TASK STATEMENT - Consider each line of the material below and note whether it holds "their". State how many do, and nothing else.

DATA -
▼
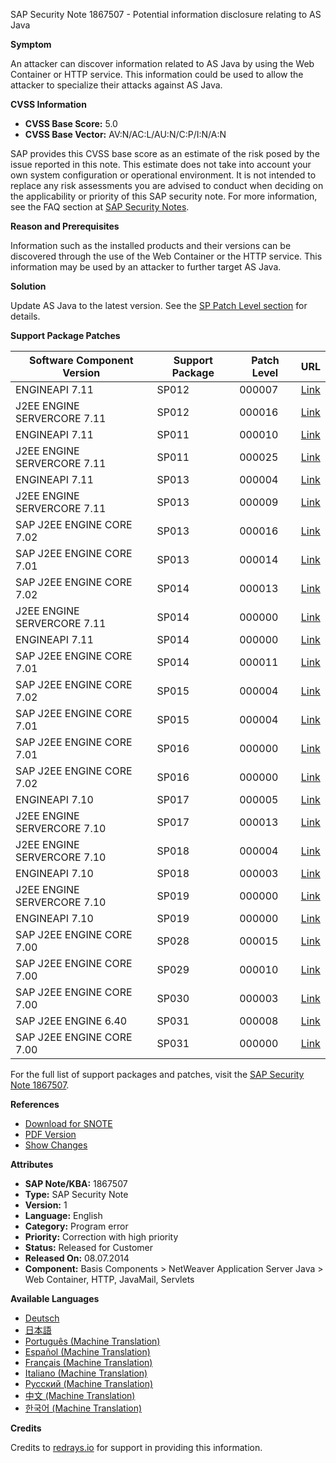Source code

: SAP Security Note 1867507 - Potential information disclosure relating to AS Java

**Symptom**

An attacker can discover information related to AS Java by using the Web Container or HTTP service. This information could be used to allow the attacker to specialize their attacks against AS Java.

**CVSS Information**

- **CVSS Base Score:** 5.0
- **CVSS Base Vector:** AV:N/AC:L/AU:N/C:P/I:N/A:N

SAP provides this CVSS base score as an estimate of the risk posed by the issue reported in this note. This estimate does not take into account your own system configuration or operational environment. It is not intended to replace any risk assessments you are advised to conduct when deciding on the applicability or priority of this SAP security note. For more information, see the FAQ section at [SAP Security Notes](https://service.sap.com/securitynotes/).

**Reason and Prerequisites**

Information such as the installed products and their versions can be discovered through the use of the Web Container or the HTTP service. This information may be used by an attacker to further target AS Java.

**Solution**

Update AS Java to the latest version. See the [SP Patch Level section](https://me.sap.com/notes/0001867507/E) for details.

**Support Package Patches**

| Software Component Version          | Support Package | Patch Level | URL                                                                                                                                               |
|-------------------------------------|-----------------|-------------|---------------------------------------------------------------------------------------------------------------------------------------------------|
| ENGINEAPI 7.11                      | SP012           | 000007      | [Link](https://me.sap.com/sap/support/swdc/notes?cvnr=01200314690200006917&support_package=SP012&patch_level=000007)                            |
| J2EE ENGINE SERVERCORE 7.11         | SP012           | 000016      | [Link](https://me.sap.com/sap/support/swdc/notes?cvnr=01200314690200006908&support_package=SP012&patch_level=000016)                            |
| ENGINEAPI 7.11                      | SP011           | 000010      | [Link](https://me.sap.com/sap/support/swdc/notes?cvnr=01200314690200006917&support_package=SP011&patch_level=000010)                            |
| J2EE ENGINE SERVERCORE 7.11         | SP011           | 000025      | [Link](https://me.sap.com/sap/support/swdc/notes?cvnr=01200314690200006908&support_package=SP011&patch_level=000025)                            |
| ENGINEAPI 7.11                      | SP013           | 000004      | [Link](https://me.sap.com/sap/support/swdc/notes?cvnr=01200314690200006917&support_package=SP013&patch_level=000004)                            |
| J2EE ENGINE SERVERCORE 7.11         | SP013           | 000009      | [Link](https://me.sap.com/sap/support/swdc/notes?cvnr=01200314690200006908&support_package=SP013&patch_level=000009)                            |
| SAP J2EE ENGINE CORE 7.02            | SP013           | 000016      | [Link](https://me.sap.com/sap/support/swdc/notes?cvnr=01200615320200012550&support_package=SP013&patch_level=000016)                            |
| SAP J2EE ENGINE CORE 7.01            | SP013           | 000014      | [Link](https://me.sap.com/sap/support/swdc/notes?cvnr=01200615320200010876&support_package=SP013&patch_level=000014)                            |
| SAP J2EE ENGINE CORE 7.02            | SP014           | 000013      | [Link](https://me.sap.com/sap/support/swdc/notes?cvnr=01200615320200012550&support_package=SP014&patch_level=000013)                            |
| J2EE ENGINE SERVERCORE 7.11         | SP014           | 000000      | [Link](https://me.sap.com/sap/support/swdc/notes?cvnr=01200314690200006908&support_package=SP014&patch_level=000000)                            |
| ENGINEAPI 7.11                      | SP014           | 000000      | [Link](https://me.sap.com/sap/support/swdc/notes?cvnr=01200314690200006917&support_package=SP014&patch_level=000000)                            |
| SAP J2EE ENGINE CORE 7.01            | SP014           | 000011      | [Link](https://me.sap.com/sap/support/swdc/notes?cvnr=01200615320200010876&support_package=SP014&patch_level=000011)                            |
| SAP J2EE ENGINE CORE 7.02            | SP015           | 000004      | [Link](https://me.sap.com/sap/support/swdc/notes?cvnr=01200615320200012550&support_package=SP015&patch_level=000004)                            |
| SAP J2EE ENGINE CORE 7.01            | SP015           | 000004      | [Link](https://me.sap.com/sap/support/swdc/notes?cvnr=01200615320200010876&support_package=SP015&patch_level=000004)                            |
| SAP J2EE ENGINE CORE 7.01            | SP016           | 000000      | [Link](https://me.sap.com/sap/support/swdc/notes?cvnr=01200615320200010876&support_package=SP016&patch_level=000000)                            |
| SAP J2EE ENGINE CORE 7.02            | SP016           | 000000      | [Link](https://me.sap.com/sap/support/swdc/notes?cvnr=01200615320200012550&support_package=SP016&patch_level=000000)                            |
| ENGINEAPI 7.10                      | SP017           | 000005      | [Link](https://me.sap.com/sap/support/swdc/notes?cvnr=01200615320200008195&support_package=SP017&patch_level=000005)                            |
| J2EE ENGINE SERVERCORE 7.10         | SP017           | 000013      | [Link](https://me.sap.com/sap/support/swdc/notes?cvnr=01200314690200004736&support_package=SP017&patch_level=000013)                            |
| J2EE ENGINE SERVERCORE 7.10         | SP018           | 000004      | [Link](https://me.sap.com/sap/support/swdc/notes?cvnr=01200314690200004736&support_package=SP018&patch_level=000004)                            |
| ENGINEAPI 7.10                      | SP018           | 000003      | [Link](https://me.sap.com/sap/support/swdc/notes?cvnr=01200615320200008195&support_package=SP018&patch_level=000003)                            |
| J2EE ENGINE SERVERCORE 7.10         | SP019           | 000000      | [Link](https://me.sap.com/sap/support/swdc/notes?cvnr=01200314690200004736&support_package=SP019&patch_level=000000)                            |
| ENGINEAPI 7.10                      | SP019           | 000000      | [Link](https://me.sap.com/sap/support/swdc/notes?cvnr=01200615320200008195&support_package=SP019&patch_level=000000)                            |
| SAP J2EE ENGINE CORE 7.00            | SP028           | 000015      | [Link](https://me.sap.com/sap/support/swdc/notes?cvnr=01200314690200004228&support_package=SP028&patch_level=000015)                            |
| SAP J2EE ENGINE CORE 7.00            | SP029           | 000010      | [Link](https://me.sap.com/sap/support/swdc/notes?cvnr=01200314690200004228&support_package=SP029&patch_level=000010)                            |
| SAP J2EE ENGINE CORE 7.00            | SP030           | 000003      | [Link](https://me.sap.com/sap/support/swdc/notes?cvnr=01200314690200004228&support_package=SP030&patch_level=000003)                            |
| SAP J2EE ENGINE 6.40                 | SP031           | 000008      | [Link](https://me.sap.com/sap/support/swdc/notes?cvnr=01200615320200006685&support_package=SP031&patch_level=000008)                            |
| SAP J2EE ENGINE CORE 7.00            | SP031           | 000000      | [Link](https://me.sap.com/sap/support/swdc/notes?cvnr=01200314690200004228&support_package=SP031&patch_level=000000)                            |

For the full list of support packages and patches, visit the [SAP Security Note 1867507](https://me.sap.com/notes/0001867507/E).

**References**

- [Download for SNOTE](https://notesdownloads.sap.com/note/0040000017822492017)
- [PDF Version](https://userapps.support.sap.com/sap/support/sfm/notes/print/0001867507?language=en-US&token=A9711C4F543AFCD7FE3164741C0E61ED)
- [Show Changes](https://me.sap.com/notesLatestChanges/0001867507/E/diff)

**Attributes**

- **SAP Note/KBA:** 1867507
- **Type:** SAP Security Note
- **Version:** 1
- **Language:** English
- **Category:** Program error
- **Priority:** Correction with high priority
- **Status:** Released for Customer
- **Released On:** 08.07.2014
- **Component:** Basis Components > NetWeaver Application Server Java > Web Container, HTTP, JavaMail, Servlets

**Available Languages**

- [Deutsch](https://me.sap.com/notes/0001867507/D)
- [日本語](https://me.sap.com/notes/0001867507/J)
- [Português (Machine Translation)](https://me.sap.com/notes/0001867507/P)
- [Español (Machine Translation)](https://me.sap.com/notes/0001867507/S)
- [Français (Machine Translation)](https://me.sap.com/notes/0001867507/F)
- [Italiano (Machine Translation)](https://me.sap.com/notes/0001867507/I)
- [Русский (Machine Translation)](https://me.sap.com/notes/0001867507/R)
- [中文 (Machine Translation)](https://me.sap.com/notes/0001867507/1)
- [한국어 (Machine Translation)](https://me.sap.com/notes/0001867507/3)

**Credits**

Credits to [redrays.io](https://redrays.io) for support in providing this information.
▲
THE ANSWER - 2